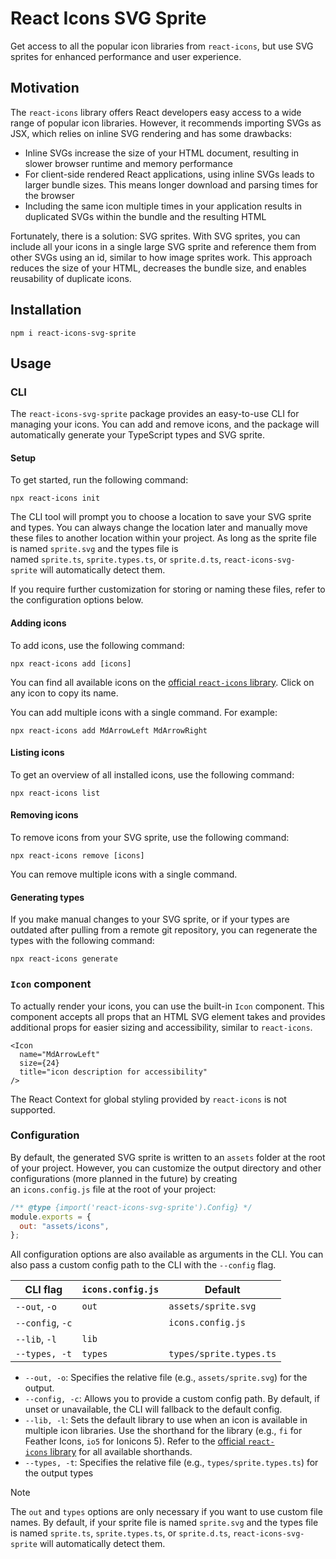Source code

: # React Icons SVG Sprite

Get access to all the popular icon libraries from `react-icons`, but use SVG sprites for enhanced performance and user experience.

## Motivation

The `react-icons` library offers React developers easy access to a wide range of popular icon libraries. However, it recommends importing SVGs as JSX, which relies on inline SVG rendering and has some drawbacks:

- Inline SVGs increase the size of your HTML document, resulting in slower browser runtime and memory performance
- For client-side rendered React applications, using inline SVGs leads to larger bundle sizes. This means longer download and parsing times for the browser
- Including the same icon multiple times in your application results in duplicated SVGs within the bundle and the resulting HTML

Fortunately, there is a solution: SVG sprites. With SVG sprites, you can include all your icons in a single large SVG sprite and reference them from other SVGs using an id, similar to how image sprites work. This approach reduces the size of your HTML, decreases the bundle size, and enables reusability of duplicate icons.

## Installation
```shell
npm i react-icons-svg-sprite
```

## Usage
### CLI
The `react-icons-svg-sprite` package provides an easy-to-use CLI for managing your icons. You can add and remove icons, and the package will automatically generate your TypeScript types and SVG sprite.

#### Setup
To get started, run the following command:
```shell
npx react-icons init
```
The CLI tool will prompt you to choose a location to save your SVG sprite and types. You can always change the location later and manually move these files to another location within your project. As long as the sprite file is named `sprite.svg` and the types file is named `sprite.ts`, `sprite.types.ts`, or `sprite.d.ts`, `react-icons-svg-sprite` will automatically detect them.

If you require further customization for storing or naming these files, refer to the configuration options below.

#### Adding icons
To add icons, use the following command:

```shell
npx react-icons add [icons]
```
You can find all available icons on the [official `react-icons` library](https://react-icons.github.io/react-icons/). Click on any icon to copy its name. 

You can add multiple icons with a single command. For example:

```shell
npx react-icons add MdArrowLeft MdArrowRight 
```

#### Listing icons

To get an overview of all installed icons, use the following command:

```shell
npx react-icons list
```

#### Removing icons

To remove icons from your SVG sprite, use the following command:

```shell
npx react-icons remove [icons]
```

You can remove multiple icons with a single command.

#### Generating types
If you make manual changes to your SVG sprite, or if your types are outdated after pulling from a remote git repository, you can regenerate the types with the following command:
```shell
npx react-icons generate
```

### `Icon` component
To actually render your icons, you can use the built-in `Icon` component. This component accepts all props that an HTML SVG element takes and provides additional props for easier sizing and accessibility, similar to `react-icons`.

```tsx
<Icon 
  name="MdArrowLeft"
  size={24} 
  title="icon description for accessibility" 
/>
```

The React Context for global styling provided by `react-icons` is not supported.

### Configuration
By default, the generated SVG sprite is written to an `assets` folder at the root of your project. However, you can customize the output directory and other configurations (more planned in the future) by creating an `icons.config.js` file at the root of your project:
```js
/** @type {import('react-icons-svg-sprite').Config} */
module.exports = {
  out: "assets/icons",
};
```

All configuration options are also available as arguments in the CLI.
You can also pass a custom config path to the CLI with the `--config` flag.

| CLI flag | `icons.config.js` | Default |
|---|---|---|
| `--out`, `-o` | `out` | `assets/sprite.svg` |
| `--config`, `-c` | | `icons.config.js` |
| `--lib`, `-l` | `lib` | |
| `--types, -t` | `types` | `types/sprite.types.ts` |

- `--out, -o`: Specifies the relative file (e.g., `assets/sprite.svg`) for the output. 
- `--config, -c`: Allows you to provide a custom config path. By default, if unset or unavailable, the CLI will fallback to the default config.
- `--lib, -l`: Sets the default library to use when an icon is available in multiple icon libraries. Use the shorthand for the library (e.g., `fi` for Feather Icons, `io5` for Ionicons 5). Refer to the [official `react-icons` library](https://react-icons.github.io/react-icons) for all available shorthands.
- `--types, -t`: Specifies the relative file (e.g., `types/sprite.types.ts`) for the output types

> [!NOTE]
> The `out` and `types` options are only necessary if you want to use custom file names. By default, if your sprite file is named `sprite.svg` and the types file is named `sprite.ts`, `sprite.types.ts`, or `sprite.d.ts`, `react-icons-svg-sprite` will automatically detect them.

What needs to be done
Restate the data above word for word. Do not include the images.

Written answer
Source code

: # React Icons SVG Sprite

Get access to all the popular icon libraries from `react-icons`, but use SVG sprites for enhanced performance and user experience.

## Motivation

The `react-icons` library offers React developers easy access to a wide range of popular icon libraries. However, it recommends importing SVGs as JSX, which relies on inline SVG rendering and has some drawbacks:

- Inline SVGs increase the size of your HTML document, resulting in slower browser runtime and memory performance
- For client-side rendered React applications, using inline SVGs leads to larger bundle sizes. This means longer download and parsing times for the browser
- Including the same icon multiple times in your application results in duplicated SVGs within the bundle and the resulting HTML

Fortunately, there is a solution: SVG sprites. With SVG sprites, you can include all your icons in a single large SVG sprite and reference them from other SVGs using an id, similar to how image sprites work. This approach reduces the size of your HTML, decreases the bundle size, and enables reusability of duplicate icons.

## Installation
```shell
npm i react-icons-svg-sprite
```

## Usage
### CLI
The `react-icons-svg-sprite` package provides an easy-to-use CLI for managing your icons. You can add and remove icons, and the package will automatically generate your TypeScript types and SVG sprite.

#### Setup
To get started, run the following command:
```shell
npx react-icons init
```
The CLI tool will prompt you to choose a location to save your SVG sprite and types. You can always change the location later and manually move these files to another location within your project. As long as the sprite file is named `sprite.svg` and the types file is named `sprite.ts`, `sprite.types.ts`, or `sprite.d.ts`, `react-icons-svg-sprite` will automatically detect them.

If you require further customization for storing or naming these files, refer to the configuration options below.

#### Adding icons
To add icons, use the following command:

```shell
npx react-icons add [icons]
```
You can find all available icons on the [official `react-icons` library](https://react-icons.github.io/react-icons/). Click on any icon to copy its name. 

You can add multiple icons with a single command. For example:

```shell
npx react-icons add MdArrowLeft MdArrowRight 
```

#### Listing icons

To get an overview of all installed icons, use the following command:

```shell
npx react-icons list
```

#### Removing icons

To remove icons from your SVG sprite, use the following command:

```shell
npx react-icons remove [icons]
```

You can remove multiple icons with a single command.

#### Generating types
If you make manual changes to your SVG sprite, or if your types are outdated after pulling from a remote git repository, you can regenerate the types with the following command:
```shell
npx react-icons generate
```

### `Icon` component
To actually render your icons, you can use the built-in `Icon` component. This component accepts all props that an HTML SVG element takes and provides additional props for easier sizing and accessibility, similar to `react-icons`.

```tsx
<Icon 
  name="MdArrowLeft"
  size={24} 
  title="icon description for accessibility" 
/>
```

The React Context for global styling provided by `react-icons` is not supported.

### Configuration
By default, the generated SVG sprite is written to an `assets` folder at the root of your project. However, you can customize the output directory and other configurations (more planned in the future) by creating an `icons.config.js` file at the root of your project:
```js
/** @type {import('react-icons-svg-sprite').Config} */
module.exports = {
  out: "assets/icons",
};
```

All configuration options are also available as arguments in the CLI.
You can also pass a custom config path to the CLI with the `--config` flag.

| CLI flag | `icons.config.js` | Default |
|---|---|---|
| `--out`, `-o` | `out` | `assets/sprite.svg` |
| `--config`, `-c` | | `icons.config.js` |
| `--lib`, `-l` | `lib` | |
| `--types, -t` | `types` | `types/sprite.types.ts` |

- `--out, -o`: Specifies the relative file (e.g., `assets/sprite.svg`) for the output. 
- `--config, -c`: Allows you to provide a custom config path. By default, if unset or unavailable, the CLI will fallback to the default config.
- `--lib, -l`: Sets the default library to use when an icon is available in multiple icon libraries. Use the shorthand for the library (e.g., `fi` for Feather Icons, `io5` for Ionicons 5). Refer to the [official `react-icons` library](https://react-icons.github.io/react-icons) for all available shorthands.
- `--types, -t`: Specifies the relative file (e.g., `types/sprite.types.ts`) for the output types

> [!NOTE]
> The `out` and `types` options are only necessary if you want to use custom file names. By default, if your sprite file is named `sprite.svg` and the types file is named `sprite.ts`, `sprite.types.ts`, or `sprite.d.ts`, `react-icons-svg-sprite` will automatically detect them.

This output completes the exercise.